Instruction for the data below: set down exactly the lines from the line with "Before you operate" to the line with "employees paid monthly", inclusive, and no others.

━━━━━ The data ━━━━━

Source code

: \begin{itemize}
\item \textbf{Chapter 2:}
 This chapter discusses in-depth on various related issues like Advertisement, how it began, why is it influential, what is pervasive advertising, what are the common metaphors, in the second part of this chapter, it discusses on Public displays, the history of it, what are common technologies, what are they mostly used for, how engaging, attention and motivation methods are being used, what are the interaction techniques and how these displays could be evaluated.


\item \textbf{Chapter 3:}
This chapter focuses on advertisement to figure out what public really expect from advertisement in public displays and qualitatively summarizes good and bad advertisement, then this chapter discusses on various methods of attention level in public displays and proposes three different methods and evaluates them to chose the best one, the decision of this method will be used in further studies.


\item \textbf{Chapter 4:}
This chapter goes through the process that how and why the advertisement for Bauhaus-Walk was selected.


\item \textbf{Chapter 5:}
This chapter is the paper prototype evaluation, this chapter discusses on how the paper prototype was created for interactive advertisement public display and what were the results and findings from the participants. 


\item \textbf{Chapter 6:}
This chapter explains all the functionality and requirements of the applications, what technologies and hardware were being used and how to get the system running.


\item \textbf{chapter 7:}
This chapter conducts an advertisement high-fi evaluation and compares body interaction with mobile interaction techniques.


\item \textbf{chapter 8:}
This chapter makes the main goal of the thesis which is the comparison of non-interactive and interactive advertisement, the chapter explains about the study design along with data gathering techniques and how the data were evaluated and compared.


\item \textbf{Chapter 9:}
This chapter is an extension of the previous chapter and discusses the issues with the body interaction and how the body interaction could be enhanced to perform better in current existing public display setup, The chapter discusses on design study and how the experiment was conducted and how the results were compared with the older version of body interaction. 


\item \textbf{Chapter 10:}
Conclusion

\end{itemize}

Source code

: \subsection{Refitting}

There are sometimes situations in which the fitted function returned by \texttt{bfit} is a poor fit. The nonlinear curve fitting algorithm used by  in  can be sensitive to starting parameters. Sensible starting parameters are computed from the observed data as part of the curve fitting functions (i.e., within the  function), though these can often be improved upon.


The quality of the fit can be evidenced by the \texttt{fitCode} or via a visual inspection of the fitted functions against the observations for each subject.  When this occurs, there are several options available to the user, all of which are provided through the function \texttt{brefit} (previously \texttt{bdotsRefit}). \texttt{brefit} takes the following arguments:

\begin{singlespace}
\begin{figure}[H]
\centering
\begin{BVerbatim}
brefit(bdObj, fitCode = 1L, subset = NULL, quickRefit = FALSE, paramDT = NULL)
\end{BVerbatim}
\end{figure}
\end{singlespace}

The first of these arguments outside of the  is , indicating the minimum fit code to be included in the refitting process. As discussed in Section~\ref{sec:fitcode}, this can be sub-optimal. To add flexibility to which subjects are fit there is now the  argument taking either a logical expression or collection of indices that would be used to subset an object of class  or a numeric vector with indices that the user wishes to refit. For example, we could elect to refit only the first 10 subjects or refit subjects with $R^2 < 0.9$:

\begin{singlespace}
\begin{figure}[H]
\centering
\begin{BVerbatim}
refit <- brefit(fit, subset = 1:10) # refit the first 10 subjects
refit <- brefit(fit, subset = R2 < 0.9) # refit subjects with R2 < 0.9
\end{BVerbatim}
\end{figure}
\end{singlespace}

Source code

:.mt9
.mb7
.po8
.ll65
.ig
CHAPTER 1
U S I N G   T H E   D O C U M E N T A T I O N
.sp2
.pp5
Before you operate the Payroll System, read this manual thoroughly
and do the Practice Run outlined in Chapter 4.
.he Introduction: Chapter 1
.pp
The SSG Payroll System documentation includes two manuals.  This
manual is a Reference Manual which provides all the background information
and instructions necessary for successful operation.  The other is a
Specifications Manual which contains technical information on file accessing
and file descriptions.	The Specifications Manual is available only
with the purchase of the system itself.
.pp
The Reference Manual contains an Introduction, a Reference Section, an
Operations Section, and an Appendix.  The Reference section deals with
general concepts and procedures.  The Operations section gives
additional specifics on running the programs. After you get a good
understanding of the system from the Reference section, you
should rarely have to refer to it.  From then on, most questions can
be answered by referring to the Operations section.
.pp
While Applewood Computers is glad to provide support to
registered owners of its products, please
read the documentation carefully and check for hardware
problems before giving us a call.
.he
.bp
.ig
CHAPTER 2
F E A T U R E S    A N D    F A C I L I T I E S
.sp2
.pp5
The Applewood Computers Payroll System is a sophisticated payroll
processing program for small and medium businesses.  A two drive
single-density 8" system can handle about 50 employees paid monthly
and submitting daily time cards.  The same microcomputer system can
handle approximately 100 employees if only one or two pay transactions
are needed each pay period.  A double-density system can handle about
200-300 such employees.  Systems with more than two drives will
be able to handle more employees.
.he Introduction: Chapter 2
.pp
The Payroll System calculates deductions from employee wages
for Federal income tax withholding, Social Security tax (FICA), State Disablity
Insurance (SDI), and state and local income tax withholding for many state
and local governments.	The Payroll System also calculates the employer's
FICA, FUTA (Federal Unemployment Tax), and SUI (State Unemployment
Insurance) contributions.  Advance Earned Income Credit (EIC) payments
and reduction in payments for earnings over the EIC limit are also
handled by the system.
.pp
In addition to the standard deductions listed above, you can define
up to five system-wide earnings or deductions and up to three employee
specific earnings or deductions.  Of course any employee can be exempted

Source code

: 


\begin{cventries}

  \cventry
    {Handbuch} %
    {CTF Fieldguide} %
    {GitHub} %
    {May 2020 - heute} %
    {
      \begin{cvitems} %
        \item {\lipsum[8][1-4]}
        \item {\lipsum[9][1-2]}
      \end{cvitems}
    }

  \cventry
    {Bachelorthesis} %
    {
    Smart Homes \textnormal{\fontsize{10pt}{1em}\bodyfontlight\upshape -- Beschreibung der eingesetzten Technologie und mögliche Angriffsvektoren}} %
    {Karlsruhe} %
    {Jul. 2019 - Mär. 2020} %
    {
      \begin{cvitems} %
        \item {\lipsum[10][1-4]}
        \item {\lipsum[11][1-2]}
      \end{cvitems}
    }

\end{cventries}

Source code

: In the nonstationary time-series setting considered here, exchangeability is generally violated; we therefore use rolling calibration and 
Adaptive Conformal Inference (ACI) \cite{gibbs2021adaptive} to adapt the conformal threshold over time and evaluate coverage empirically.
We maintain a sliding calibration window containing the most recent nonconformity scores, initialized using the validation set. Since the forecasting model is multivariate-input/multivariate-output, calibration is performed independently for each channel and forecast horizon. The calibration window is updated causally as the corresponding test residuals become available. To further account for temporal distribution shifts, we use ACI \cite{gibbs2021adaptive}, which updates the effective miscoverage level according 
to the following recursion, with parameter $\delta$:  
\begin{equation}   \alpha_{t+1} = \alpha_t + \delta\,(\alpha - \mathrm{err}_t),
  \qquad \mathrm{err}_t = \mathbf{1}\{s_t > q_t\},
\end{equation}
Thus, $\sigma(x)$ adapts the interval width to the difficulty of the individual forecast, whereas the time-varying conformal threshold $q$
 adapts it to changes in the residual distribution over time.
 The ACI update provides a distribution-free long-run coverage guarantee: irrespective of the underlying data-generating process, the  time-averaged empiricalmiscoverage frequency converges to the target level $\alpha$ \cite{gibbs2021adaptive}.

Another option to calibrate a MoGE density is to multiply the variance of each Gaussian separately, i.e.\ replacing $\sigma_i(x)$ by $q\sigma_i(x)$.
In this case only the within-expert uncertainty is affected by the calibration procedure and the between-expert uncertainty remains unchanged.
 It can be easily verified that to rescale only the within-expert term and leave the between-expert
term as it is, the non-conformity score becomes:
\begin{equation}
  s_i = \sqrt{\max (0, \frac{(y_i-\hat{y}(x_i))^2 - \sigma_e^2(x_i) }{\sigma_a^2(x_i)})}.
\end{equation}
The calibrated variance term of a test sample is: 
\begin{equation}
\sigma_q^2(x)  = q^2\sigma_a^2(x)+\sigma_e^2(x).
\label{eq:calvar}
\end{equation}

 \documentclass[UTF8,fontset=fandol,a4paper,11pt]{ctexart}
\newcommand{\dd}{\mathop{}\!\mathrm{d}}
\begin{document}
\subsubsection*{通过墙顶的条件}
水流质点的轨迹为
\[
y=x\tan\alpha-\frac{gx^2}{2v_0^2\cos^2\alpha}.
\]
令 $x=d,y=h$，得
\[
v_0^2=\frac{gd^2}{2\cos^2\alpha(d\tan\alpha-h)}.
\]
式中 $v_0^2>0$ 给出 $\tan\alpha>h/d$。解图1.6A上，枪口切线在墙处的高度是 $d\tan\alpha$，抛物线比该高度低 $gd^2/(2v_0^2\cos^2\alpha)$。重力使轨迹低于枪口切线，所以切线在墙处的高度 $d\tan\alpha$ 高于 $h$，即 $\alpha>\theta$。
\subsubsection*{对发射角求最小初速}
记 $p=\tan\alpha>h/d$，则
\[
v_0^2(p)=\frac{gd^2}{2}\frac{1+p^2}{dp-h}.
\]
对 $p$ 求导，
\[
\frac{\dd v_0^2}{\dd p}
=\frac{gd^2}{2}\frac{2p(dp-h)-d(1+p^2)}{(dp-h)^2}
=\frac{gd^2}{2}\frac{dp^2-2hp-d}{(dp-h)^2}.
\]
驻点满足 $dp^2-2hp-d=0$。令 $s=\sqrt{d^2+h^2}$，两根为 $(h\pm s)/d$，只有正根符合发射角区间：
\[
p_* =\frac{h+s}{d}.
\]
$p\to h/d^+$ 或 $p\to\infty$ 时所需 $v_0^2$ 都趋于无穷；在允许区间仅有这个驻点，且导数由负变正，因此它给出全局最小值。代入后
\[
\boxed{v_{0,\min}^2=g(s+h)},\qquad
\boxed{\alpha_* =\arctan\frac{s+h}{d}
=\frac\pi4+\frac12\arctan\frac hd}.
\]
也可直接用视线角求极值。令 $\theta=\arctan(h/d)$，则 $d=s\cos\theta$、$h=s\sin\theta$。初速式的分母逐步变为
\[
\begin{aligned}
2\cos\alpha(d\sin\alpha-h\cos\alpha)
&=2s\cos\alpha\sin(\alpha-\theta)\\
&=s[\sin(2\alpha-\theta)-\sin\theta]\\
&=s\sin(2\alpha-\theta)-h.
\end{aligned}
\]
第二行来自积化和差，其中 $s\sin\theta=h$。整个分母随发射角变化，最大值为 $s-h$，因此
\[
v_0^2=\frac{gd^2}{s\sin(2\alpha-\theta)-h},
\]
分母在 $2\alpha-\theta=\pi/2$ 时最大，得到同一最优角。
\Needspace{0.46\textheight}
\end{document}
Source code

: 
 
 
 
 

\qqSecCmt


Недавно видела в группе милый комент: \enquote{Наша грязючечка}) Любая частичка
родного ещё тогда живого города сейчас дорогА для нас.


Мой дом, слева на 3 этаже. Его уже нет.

━━━━━

Task output:
Before you operate the Payroll System, read this manual thoroughly
and do the Practice Run outlined in Chapter 4.
.he Introduction: Chapter 1
.pp
The SSG Payroll System documentation includes two manuals.  This
manual is a Reference Manual which provides all the background information
and instructions necessary for successful operation.  The other is a
Specifications Manual which contains technical information on file accessing
and file descriptions.	The Specifications Manual is available only
with the purchase of the system itself.
.pp
The Reference Manual contains an Introduction, a Reference Section, an
Operations Section, and an Appendix.  The Reference section deals with
general concepts and procedures.  The Operations section gives
additional specifics on running the programs. After you get a good
understanding of the system from the Reference section, you
should rarely have to refer to it.  From then on, most questions can
be answered by referring to the Operations section.
.pp
While Applewood Computers is glad to provide support to
registered owners of its products, please
read the documentation carefully and check for hardware
problems before giving us a call.
.he
.bp
.ig
CHAPTER 2
F E A T U R E S    A N D    F A C I L I T I E S
.sp2
.pp5
The Applewood Computers Payroll System is a sophisticated payroll
processing program for small and medium businesses.  A two drive
single-density 8" system can handle about 50 employees paid monthly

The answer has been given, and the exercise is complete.